** Opening Records shown block **

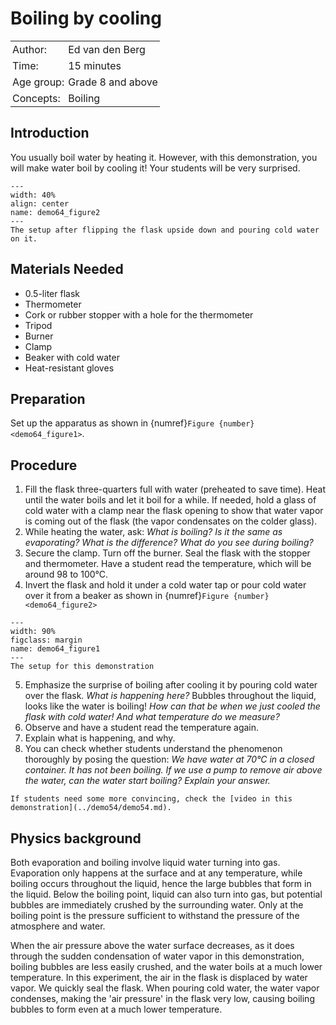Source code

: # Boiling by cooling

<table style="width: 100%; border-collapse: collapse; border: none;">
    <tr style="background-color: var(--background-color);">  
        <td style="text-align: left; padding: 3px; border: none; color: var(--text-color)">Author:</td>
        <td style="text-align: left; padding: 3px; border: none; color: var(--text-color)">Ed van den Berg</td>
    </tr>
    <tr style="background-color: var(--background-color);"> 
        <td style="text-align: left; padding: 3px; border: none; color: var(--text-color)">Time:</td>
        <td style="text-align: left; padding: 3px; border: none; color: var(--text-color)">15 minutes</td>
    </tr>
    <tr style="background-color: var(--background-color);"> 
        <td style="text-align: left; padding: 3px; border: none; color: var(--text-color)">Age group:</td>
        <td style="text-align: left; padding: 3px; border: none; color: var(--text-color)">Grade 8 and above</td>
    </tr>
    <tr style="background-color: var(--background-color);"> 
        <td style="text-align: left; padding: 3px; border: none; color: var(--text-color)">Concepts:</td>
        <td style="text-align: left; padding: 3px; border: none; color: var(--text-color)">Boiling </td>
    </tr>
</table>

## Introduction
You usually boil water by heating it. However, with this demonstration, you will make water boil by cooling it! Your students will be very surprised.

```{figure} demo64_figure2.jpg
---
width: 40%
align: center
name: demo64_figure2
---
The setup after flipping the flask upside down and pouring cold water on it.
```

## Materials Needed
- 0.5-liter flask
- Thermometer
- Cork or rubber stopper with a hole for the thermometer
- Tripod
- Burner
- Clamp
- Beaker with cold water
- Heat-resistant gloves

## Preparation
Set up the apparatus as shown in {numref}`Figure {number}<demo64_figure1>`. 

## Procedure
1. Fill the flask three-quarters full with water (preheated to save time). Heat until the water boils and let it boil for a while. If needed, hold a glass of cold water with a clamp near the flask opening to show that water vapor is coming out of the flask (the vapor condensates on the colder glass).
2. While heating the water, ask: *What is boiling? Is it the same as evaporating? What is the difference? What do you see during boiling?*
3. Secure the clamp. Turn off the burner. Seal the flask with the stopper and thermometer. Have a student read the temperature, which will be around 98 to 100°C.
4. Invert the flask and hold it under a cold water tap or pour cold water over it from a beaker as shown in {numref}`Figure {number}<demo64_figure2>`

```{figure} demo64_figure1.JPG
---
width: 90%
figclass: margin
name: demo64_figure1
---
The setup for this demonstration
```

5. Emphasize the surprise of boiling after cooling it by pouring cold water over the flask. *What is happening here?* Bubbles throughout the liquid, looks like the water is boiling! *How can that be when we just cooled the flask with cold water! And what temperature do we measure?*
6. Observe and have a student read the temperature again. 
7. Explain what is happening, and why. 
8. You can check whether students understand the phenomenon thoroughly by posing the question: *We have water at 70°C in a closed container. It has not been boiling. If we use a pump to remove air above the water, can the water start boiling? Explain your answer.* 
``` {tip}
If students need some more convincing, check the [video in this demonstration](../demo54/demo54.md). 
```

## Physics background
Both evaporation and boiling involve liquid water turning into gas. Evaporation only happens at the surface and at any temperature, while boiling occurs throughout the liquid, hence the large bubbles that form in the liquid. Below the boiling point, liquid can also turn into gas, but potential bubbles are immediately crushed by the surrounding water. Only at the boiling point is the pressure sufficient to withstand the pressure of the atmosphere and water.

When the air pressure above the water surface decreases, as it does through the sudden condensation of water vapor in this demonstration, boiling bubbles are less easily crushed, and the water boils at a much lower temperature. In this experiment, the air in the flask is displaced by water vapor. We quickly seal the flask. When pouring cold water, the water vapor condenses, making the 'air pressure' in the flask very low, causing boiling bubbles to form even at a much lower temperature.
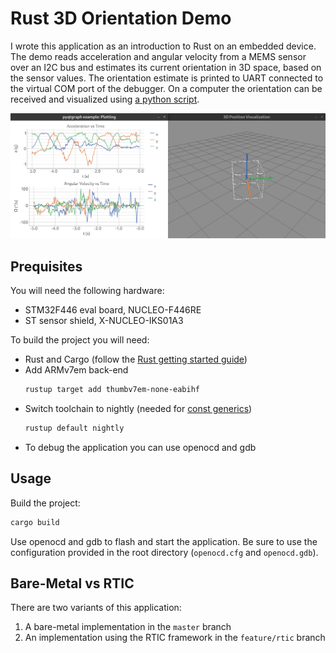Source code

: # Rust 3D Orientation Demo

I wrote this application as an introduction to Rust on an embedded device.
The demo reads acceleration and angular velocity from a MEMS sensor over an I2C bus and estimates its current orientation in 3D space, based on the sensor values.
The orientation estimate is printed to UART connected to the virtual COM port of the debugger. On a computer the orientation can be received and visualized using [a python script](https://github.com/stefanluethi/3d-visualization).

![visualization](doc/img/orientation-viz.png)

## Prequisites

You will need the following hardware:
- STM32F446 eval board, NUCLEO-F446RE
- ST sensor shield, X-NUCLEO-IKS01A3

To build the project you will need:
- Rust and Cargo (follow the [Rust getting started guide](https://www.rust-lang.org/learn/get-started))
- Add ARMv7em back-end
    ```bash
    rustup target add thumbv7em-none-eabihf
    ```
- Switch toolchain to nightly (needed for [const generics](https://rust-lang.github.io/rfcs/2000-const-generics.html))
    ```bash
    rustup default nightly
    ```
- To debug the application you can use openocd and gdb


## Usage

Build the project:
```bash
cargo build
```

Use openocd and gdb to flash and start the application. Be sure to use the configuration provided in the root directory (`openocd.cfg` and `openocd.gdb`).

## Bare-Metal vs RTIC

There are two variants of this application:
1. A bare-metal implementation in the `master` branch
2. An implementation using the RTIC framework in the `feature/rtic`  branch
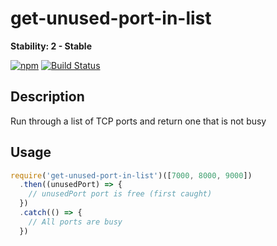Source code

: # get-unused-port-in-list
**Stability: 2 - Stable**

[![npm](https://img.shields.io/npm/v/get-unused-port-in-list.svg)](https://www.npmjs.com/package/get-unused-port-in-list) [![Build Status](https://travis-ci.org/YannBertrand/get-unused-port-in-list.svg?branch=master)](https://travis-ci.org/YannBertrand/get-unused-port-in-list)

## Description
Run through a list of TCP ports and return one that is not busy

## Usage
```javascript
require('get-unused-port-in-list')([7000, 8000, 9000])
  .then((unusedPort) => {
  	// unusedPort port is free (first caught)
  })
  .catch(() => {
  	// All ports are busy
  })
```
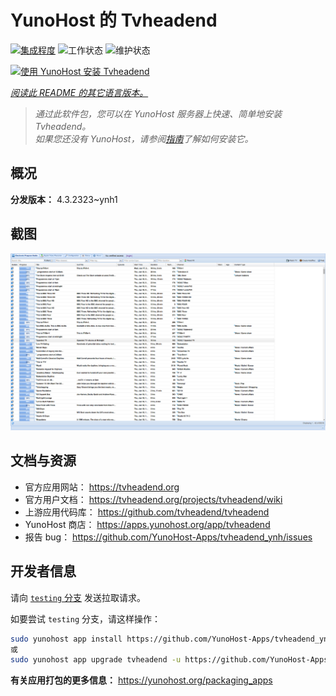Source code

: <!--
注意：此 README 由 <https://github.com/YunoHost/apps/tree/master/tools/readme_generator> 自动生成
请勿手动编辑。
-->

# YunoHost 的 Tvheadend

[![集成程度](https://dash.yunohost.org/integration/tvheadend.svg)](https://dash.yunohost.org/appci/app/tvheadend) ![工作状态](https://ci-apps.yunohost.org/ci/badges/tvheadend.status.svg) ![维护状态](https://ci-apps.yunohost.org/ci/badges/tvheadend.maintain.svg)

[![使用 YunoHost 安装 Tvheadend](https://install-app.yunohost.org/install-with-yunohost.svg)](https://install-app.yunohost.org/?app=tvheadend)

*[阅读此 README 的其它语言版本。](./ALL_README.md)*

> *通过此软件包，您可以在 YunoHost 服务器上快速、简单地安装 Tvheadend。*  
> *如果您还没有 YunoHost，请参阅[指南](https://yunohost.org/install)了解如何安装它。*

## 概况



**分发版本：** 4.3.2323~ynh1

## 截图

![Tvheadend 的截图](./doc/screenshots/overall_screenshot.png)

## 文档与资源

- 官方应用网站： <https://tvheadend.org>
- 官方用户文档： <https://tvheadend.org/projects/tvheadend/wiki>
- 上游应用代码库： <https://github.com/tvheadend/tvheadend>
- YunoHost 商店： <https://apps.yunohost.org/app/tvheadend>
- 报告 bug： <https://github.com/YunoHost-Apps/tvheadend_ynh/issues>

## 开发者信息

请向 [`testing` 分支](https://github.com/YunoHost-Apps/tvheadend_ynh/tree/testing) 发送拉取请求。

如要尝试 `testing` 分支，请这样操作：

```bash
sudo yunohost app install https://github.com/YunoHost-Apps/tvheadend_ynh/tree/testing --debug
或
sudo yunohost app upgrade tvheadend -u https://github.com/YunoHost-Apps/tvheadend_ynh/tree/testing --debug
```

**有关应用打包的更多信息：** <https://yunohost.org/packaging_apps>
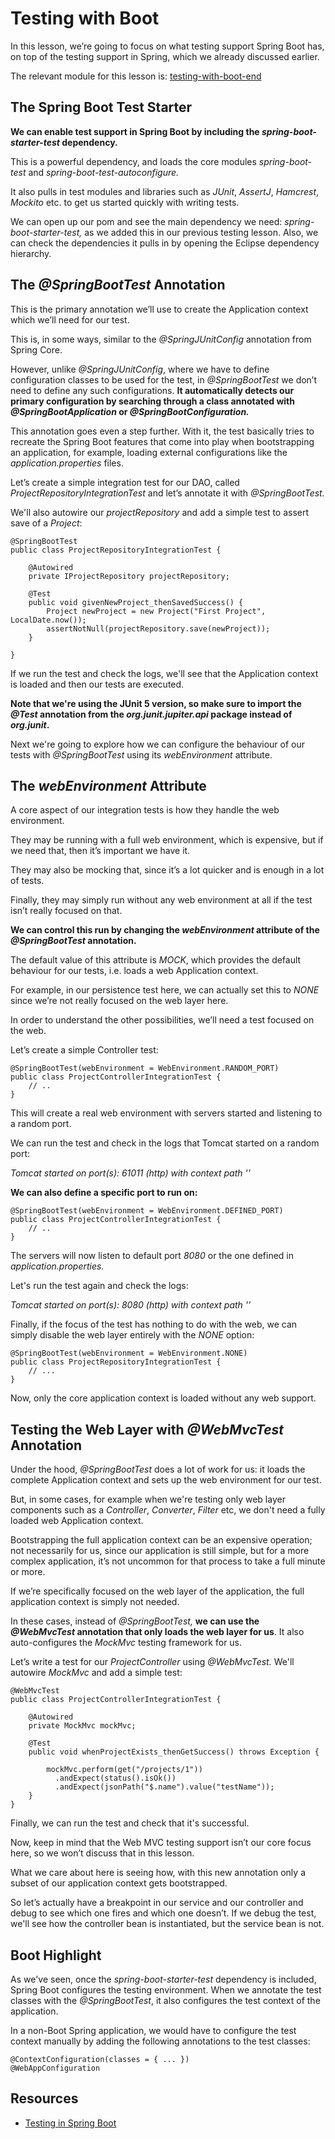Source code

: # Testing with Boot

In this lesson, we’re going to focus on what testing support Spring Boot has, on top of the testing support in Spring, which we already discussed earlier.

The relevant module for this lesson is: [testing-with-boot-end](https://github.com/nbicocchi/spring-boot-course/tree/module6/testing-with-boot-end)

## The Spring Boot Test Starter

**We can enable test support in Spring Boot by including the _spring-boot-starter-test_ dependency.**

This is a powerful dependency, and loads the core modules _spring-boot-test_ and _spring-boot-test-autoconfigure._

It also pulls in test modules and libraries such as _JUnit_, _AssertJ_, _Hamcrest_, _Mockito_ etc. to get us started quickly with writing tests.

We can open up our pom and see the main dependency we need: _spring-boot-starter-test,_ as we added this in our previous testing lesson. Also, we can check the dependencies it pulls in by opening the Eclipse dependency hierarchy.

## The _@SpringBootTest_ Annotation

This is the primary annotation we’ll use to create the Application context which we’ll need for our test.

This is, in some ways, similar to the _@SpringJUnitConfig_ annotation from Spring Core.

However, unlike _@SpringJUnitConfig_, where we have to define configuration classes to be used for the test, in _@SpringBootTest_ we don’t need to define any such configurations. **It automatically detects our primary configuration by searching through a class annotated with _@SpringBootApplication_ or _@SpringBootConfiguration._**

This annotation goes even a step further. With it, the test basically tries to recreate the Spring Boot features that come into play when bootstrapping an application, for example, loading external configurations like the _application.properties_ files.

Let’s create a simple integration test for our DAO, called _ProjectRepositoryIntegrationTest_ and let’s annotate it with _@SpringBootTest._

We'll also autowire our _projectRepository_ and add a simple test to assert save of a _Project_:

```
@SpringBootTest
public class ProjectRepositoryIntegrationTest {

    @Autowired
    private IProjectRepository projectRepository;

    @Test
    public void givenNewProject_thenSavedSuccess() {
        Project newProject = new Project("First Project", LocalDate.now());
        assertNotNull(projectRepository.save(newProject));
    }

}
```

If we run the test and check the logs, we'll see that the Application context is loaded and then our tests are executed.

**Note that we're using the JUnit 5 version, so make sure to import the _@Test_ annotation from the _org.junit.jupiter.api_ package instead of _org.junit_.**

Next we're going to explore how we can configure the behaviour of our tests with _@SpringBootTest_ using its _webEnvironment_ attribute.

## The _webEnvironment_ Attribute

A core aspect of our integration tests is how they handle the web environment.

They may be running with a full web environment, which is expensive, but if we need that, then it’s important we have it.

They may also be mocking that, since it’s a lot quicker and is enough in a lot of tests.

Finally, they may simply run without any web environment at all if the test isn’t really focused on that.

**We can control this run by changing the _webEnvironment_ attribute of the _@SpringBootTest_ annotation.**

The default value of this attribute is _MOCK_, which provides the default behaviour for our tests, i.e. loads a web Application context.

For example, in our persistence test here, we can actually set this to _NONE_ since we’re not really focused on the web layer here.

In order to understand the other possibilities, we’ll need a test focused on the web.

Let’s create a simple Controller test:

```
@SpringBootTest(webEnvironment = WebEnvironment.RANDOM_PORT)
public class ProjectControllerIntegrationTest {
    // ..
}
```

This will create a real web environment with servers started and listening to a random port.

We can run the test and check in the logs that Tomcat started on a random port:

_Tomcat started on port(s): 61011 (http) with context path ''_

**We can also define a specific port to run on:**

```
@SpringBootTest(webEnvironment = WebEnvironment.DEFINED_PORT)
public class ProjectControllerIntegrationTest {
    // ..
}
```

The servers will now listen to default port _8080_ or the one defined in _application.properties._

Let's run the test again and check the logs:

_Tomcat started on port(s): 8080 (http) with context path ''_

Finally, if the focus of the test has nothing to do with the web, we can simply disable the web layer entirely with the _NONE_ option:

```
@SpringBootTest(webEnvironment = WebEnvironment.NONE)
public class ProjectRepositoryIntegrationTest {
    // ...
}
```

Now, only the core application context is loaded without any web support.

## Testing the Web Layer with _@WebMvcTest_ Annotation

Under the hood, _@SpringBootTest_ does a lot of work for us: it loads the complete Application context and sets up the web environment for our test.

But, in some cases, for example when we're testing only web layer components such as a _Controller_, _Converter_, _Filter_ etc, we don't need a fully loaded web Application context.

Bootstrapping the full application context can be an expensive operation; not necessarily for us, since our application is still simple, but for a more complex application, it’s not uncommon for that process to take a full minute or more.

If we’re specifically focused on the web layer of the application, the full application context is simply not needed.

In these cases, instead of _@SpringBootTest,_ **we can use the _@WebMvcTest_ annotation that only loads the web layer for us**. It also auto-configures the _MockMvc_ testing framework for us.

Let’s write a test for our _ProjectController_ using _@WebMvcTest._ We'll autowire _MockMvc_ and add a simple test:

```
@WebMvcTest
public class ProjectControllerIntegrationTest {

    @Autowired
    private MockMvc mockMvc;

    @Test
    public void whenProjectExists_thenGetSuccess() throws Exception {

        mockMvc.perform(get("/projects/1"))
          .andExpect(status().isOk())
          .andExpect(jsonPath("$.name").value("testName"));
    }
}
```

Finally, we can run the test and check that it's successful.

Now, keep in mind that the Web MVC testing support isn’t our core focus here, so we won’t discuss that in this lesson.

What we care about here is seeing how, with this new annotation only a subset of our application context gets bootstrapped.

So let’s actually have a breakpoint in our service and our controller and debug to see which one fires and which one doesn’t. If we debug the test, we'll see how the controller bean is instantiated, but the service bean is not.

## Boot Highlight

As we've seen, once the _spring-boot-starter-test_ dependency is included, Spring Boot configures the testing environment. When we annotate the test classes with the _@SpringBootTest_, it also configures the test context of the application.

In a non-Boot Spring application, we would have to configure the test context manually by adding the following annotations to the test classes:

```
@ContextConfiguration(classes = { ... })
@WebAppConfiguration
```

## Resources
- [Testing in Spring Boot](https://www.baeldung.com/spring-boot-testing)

** Closing Records shown block **

About this task:
Transcribe, exactly and without additions, the lines of the records above, beginning with the line that contains "8080 (http) with context path ''_" and ending with the line that contains "Under the hood, _@SpringBootTest_", both included.

Solution:
_Tomcat started on port(s): 8080 (http) with context path ''_

Finally, if the focus of the test has nothing to do with the web, we can simply disable the web layer entirely with the _NONE_ option:

```
@SpringBootTest(webEnvironment = WebEnvironment.NONE)
public class ProjectRepositoryIntegrationTest {
    // ...
}
```

Now, only the core application context is loaded without any web support.

## Testing the Web Layer with _@WebMvcTest_ Annotation

Under the hood, _@SpringBootTest_ does a lot of work for us: it loads the complete Application context and sets up the web environment for our test.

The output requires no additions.